La casa di Carter non era costruita; sembrava sedimentata nel tempo, un accumulo di anni e di attese non compiute, un edificio che respirava lentamente e che raccontava storie di compromessi e di desideri traditi attraverso le assi scricchiolanti e le persiane che il vento sollevava e lasciava ricadere.
Sulla veranda, una sedia a dondolo oscillava, lenta e regolare, sospesa tra il movimento dell’aria e quello dei pensieri del proprietario, che sedeva avvolto in una coperta, lo sguardo perso nella campagna notturna e nello stesso tempo dentro se stesso, come chi porta addosso una vita intera di strade parallele consumate, una vita in cui ciò che si amava di più veniva rimandato o sacrificato, sempre, per la ragionevolezza, per la sicurezza, per il dovere, per il compromesso.
Ogni vecchio ha un odore, e Carter aveva quello della carta, dei faldoni, delle stanze d’ufficio e dell’illusione che la vita possa essere domata con firme e timbri.
Samuel esitò.
«Mr. Carter… non so che fare. Se resto qui, frequento l’università locale, entro nell’azienda di famiglia: vita sicura, prevedibile, protetta… senza sorprese né umiliazioni. Ma se parto per New York, inseguo il sogno di diventare attore… e se fallisco, torno indietro con niente. Uno dei novecentonovantanove, come dice Nathan.»
Il silenzio cadde tra loro come una coperta pesante eppure fragile, e solo il dondolio della sedia rompeva la quiete, come un battito di cuore esterno, lento e insistente, mentre la notte sembrava sospendere il tempo, trattenere i secondi in attesa di una risposta che non era solo per Samuel ma per chiunque si fosse trovato di fronte a un bivio della vita senza sapere quale strada scegliere.

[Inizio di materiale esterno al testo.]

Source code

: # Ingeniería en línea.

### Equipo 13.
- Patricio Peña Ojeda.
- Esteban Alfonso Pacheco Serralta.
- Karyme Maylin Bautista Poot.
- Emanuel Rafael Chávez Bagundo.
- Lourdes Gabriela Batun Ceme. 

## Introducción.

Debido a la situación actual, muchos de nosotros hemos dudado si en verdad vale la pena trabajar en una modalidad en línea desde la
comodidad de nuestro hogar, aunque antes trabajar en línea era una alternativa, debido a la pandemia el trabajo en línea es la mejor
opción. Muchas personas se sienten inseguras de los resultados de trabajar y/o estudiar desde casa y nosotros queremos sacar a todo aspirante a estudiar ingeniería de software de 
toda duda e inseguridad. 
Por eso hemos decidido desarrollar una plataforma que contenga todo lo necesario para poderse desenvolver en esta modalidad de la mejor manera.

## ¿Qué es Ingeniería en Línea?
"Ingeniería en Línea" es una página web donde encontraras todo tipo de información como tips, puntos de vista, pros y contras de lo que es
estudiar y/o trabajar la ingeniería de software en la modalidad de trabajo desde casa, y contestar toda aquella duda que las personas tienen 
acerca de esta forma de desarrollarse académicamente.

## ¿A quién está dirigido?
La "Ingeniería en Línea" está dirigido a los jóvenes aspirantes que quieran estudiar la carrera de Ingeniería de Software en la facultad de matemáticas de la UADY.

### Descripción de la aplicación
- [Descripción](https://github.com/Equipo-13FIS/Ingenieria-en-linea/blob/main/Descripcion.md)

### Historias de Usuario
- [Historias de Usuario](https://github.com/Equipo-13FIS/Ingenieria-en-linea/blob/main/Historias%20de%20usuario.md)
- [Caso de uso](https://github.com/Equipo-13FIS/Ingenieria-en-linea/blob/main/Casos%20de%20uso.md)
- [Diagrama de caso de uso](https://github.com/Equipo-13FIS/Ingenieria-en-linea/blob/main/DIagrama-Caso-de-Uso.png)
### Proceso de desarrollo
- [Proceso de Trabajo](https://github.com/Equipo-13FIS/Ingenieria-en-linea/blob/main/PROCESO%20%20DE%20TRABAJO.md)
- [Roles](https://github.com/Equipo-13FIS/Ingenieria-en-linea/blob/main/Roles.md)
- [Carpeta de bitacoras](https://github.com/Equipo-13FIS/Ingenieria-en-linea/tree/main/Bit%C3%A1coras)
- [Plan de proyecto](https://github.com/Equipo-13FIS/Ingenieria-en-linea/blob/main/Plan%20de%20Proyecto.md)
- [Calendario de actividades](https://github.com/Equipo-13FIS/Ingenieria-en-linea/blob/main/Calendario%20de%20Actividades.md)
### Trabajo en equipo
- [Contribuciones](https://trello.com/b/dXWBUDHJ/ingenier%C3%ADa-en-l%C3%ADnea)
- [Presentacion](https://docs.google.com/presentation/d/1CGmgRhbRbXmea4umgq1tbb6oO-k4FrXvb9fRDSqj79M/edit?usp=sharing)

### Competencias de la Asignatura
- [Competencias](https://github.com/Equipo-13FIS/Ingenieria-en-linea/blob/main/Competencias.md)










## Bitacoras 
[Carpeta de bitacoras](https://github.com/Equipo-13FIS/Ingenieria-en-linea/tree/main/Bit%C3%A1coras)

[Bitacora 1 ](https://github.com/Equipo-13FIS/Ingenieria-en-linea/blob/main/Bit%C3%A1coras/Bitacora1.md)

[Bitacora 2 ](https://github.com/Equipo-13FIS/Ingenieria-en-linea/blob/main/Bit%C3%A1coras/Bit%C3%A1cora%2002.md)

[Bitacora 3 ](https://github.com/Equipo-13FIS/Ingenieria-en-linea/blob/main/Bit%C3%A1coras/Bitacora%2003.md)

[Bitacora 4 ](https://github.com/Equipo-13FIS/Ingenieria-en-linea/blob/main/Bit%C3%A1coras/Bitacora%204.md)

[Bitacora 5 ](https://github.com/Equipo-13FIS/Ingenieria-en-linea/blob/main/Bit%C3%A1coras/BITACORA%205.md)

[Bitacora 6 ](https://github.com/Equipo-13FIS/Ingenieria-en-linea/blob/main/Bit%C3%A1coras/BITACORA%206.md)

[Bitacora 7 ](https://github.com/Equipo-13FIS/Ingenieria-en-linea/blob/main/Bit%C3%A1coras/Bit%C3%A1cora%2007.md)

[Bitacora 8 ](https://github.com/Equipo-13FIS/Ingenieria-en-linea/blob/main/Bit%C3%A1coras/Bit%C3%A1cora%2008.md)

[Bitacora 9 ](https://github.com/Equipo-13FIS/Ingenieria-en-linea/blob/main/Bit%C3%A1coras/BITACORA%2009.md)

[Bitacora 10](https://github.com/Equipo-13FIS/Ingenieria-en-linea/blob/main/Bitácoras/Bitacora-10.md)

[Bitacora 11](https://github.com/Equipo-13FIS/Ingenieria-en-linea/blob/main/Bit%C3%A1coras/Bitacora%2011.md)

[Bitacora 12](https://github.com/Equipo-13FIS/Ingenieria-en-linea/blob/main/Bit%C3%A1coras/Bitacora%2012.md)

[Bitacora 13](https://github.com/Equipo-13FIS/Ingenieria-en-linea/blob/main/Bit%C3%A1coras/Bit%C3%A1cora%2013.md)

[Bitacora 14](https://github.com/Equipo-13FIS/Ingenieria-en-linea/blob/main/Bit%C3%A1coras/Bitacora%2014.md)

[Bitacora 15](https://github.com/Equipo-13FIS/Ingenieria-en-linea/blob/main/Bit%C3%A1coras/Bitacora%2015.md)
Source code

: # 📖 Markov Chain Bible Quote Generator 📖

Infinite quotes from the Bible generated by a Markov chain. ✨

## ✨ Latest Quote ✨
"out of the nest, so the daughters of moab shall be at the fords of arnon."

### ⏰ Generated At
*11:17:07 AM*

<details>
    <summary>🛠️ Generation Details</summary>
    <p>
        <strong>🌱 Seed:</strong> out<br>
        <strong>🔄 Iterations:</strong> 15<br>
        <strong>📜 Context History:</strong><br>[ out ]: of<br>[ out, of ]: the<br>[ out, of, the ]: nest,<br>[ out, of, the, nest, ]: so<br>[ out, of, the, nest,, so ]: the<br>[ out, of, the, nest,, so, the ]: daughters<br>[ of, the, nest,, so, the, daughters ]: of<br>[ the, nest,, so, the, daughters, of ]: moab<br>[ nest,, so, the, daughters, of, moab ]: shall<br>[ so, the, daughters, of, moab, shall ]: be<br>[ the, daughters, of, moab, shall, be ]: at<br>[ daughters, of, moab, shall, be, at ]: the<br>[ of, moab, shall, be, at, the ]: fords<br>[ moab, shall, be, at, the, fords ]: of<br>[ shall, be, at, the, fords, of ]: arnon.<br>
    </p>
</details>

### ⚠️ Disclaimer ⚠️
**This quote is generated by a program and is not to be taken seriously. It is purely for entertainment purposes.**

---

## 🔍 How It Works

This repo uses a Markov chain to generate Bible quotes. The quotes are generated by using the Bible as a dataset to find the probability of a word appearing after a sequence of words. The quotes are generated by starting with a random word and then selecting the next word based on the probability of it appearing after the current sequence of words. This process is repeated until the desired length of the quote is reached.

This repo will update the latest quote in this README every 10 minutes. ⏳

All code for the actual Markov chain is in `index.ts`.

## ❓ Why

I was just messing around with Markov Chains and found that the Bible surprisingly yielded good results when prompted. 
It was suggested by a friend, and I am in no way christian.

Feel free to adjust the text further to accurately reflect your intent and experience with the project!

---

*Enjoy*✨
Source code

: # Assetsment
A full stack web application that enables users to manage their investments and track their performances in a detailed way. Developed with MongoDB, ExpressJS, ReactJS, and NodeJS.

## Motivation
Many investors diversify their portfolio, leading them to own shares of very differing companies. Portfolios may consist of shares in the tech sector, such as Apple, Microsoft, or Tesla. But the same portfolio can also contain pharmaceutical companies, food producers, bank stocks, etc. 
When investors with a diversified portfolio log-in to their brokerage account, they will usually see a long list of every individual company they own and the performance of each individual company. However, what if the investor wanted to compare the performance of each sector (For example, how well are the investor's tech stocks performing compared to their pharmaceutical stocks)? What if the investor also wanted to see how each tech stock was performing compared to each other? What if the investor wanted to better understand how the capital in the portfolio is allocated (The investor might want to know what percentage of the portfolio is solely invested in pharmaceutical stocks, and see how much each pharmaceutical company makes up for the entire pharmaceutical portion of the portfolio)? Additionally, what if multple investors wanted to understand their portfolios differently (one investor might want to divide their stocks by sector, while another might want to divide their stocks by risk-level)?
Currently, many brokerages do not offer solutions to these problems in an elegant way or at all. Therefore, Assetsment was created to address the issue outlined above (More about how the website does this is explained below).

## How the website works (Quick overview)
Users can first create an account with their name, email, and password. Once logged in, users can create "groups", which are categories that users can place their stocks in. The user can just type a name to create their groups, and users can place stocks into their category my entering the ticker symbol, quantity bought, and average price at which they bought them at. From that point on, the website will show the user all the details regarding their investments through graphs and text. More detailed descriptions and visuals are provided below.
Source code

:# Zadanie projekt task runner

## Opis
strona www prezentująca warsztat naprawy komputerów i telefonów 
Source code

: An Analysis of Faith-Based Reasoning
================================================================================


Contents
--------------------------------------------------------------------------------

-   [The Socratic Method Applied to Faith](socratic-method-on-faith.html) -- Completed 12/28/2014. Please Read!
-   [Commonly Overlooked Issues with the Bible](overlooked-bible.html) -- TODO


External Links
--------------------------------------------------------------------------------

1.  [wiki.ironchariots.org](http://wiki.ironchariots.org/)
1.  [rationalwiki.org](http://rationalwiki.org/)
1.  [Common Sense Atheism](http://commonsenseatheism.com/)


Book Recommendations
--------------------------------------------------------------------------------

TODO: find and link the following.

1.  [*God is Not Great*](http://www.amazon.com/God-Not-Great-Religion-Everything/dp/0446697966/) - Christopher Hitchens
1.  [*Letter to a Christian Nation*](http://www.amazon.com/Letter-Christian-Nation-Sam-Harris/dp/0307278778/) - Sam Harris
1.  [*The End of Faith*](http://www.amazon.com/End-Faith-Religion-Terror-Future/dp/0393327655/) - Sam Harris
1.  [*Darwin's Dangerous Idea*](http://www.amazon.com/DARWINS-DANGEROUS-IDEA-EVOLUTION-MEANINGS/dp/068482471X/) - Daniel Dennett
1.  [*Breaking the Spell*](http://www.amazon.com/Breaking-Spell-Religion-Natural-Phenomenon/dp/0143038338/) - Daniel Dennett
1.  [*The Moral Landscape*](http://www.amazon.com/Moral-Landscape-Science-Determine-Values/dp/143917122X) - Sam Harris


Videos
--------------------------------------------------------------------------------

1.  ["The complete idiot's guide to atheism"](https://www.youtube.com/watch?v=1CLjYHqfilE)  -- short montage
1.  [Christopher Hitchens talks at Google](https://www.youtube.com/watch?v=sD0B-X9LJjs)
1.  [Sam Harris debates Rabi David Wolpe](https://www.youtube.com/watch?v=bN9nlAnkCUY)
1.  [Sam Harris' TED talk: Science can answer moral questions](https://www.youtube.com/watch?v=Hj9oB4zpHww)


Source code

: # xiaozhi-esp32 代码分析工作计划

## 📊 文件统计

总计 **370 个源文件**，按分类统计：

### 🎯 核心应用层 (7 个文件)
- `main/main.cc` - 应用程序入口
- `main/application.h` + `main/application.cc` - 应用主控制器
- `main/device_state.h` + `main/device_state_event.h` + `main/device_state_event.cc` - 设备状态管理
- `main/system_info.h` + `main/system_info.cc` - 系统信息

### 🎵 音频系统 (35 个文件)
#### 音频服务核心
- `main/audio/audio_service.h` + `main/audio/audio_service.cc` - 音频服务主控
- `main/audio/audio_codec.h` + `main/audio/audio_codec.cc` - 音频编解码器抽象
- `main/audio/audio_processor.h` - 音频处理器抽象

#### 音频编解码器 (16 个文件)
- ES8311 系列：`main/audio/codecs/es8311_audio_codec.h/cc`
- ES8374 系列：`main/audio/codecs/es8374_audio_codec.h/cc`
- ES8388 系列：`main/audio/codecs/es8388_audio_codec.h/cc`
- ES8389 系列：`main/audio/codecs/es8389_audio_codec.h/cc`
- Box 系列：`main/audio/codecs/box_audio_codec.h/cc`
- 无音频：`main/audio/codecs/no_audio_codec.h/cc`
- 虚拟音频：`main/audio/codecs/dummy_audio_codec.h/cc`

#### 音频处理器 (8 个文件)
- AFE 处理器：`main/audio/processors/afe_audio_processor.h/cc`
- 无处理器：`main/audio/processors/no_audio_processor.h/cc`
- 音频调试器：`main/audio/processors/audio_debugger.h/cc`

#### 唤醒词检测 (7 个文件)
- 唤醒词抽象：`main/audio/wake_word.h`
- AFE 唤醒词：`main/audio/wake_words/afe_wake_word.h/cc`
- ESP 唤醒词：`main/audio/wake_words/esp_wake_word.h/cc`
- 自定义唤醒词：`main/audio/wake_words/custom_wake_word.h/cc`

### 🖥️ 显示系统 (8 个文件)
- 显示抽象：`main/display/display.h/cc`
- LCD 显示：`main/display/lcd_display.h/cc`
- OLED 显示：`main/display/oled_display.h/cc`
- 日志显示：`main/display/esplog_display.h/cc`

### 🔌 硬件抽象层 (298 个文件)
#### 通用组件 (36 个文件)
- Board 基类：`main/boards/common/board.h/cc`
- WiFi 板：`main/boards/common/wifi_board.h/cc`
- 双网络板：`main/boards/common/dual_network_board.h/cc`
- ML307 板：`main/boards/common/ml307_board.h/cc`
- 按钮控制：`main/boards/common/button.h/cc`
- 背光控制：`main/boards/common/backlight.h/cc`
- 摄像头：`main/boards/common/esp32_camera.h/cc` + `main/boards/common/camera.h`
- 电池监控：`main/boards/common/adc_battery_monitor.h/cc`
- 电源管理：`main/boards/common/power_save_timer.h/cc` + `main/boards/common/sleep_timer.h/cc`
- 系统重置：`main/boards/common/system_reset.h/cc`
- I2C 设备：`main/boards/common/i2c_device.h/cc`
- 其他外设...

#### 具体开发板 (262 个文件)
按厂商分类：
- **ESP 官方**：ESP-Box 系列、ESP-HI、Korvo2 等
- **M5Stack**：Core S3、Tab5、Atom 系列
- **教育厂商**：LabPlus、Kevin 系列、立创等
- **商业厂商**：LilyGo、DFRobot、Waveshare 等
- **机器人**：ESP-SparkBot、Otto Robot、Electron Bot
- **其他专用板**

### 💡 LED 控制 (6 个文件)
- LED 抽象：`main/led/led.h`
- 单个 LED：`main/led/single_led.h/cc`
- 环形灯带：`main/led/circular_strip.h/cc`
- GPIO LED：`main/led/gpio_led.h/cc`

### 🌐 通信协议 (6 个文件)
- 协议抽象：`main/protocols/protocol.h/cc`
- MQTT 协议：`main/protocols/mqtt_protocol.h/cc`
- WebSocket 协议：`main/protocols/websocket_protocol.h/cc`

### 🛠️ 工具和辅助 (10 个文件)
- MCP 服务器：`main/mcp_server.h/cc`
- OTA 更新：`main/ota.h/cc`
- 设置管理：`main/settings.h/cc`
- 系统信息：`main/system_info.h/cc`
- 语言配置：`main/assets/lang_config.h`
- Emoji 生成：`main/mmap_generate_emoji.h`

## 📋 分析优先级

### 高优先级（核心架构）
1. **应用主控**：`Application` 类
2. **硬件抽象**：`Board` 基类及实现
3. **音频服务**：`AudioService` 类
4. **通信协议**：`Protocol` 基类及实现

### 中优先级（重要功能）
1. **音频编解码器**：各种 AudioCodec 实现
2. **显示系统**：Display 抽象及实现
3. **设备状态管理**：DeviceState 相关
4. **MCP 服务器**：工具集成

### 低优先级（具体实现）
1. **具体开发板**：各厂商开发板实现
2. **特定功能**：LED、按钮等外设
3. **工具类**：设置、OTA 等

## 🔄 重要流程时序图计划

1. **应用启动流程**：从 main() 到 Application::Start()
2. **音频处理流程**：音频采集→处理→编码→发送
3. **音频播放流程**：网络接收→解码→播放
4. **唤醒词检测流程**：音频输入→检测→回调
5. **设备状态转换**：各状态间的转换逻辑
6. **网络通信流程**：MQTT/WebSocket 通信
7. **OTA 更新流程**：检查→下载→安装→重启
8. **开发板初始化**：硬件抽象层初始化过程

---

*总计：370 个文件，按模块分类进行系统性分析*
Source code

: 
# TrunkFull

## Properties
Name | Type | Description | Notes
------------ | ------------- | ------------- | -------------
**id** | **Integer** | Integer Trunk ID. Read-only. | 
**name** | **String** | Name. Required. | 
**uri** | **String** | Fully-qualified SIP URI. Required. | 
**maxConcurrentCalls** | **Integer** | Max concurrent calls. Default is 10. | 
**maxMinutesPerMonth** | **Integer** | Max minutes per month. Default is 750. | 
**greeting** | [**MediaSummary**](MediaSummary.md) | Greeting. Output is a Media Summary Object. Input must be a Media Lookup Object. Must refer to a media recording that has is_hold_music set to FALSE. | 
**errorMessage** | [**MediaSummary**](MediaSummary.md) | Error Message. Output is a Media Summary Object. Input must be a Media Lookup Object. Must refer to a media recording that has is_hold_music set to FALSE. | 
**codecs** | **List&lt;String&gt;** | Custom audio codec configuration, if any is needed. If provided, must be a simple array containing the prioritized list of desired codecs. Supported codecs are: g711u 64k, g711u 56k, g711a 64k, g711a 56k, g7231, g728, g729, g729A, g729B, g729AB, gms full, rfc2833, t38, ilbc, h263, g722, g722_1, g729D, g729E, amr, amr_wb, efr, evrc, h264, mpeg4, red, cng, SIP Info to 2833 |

Carter si schiarì la voce e cominciò a parlare, lentamente, come se avesse tutta la vita per spiegare, come se le parole stesse non potessero mai contenere pienamente ciò che voleva dire:
«In ogni caso saresti in buona compagnia, Samuel; non ti cruciare troppo»
esordì Mr. Carter, con un mezzo sorriso fissando il giovane bonariamente, quasi a voler alleggerire il peso che insisteva sul ragazzo; ma poi si fece più serio e, spostando lo sguardo verso l'orizzonte proseguì:
«Quando avevo vent’anni, Samuel, ero come te: avevo molti talenti, alcune cose le facevo così bene da intuire già allora che la vita avrebbe potuto chiedermi di dare il meglio di me. Ma non è andata così. Ho sempre saputo cosa non volevo fare, più che ciò che volevo, e così mi affidai al compromesso: accettare temporaneamente ciò che detestavo, convincendomi che nel frattempo avrei costruito una strada parallela, una via segreta, che mi avrebbe portato finalmente a ciò che desideravo davvero. Ma le strade parallele non resistono, Samuel. Si consumano. Si dissolvono. E io rimasi solo sulla strada che temevo e che avevo giurato di non percorrere.»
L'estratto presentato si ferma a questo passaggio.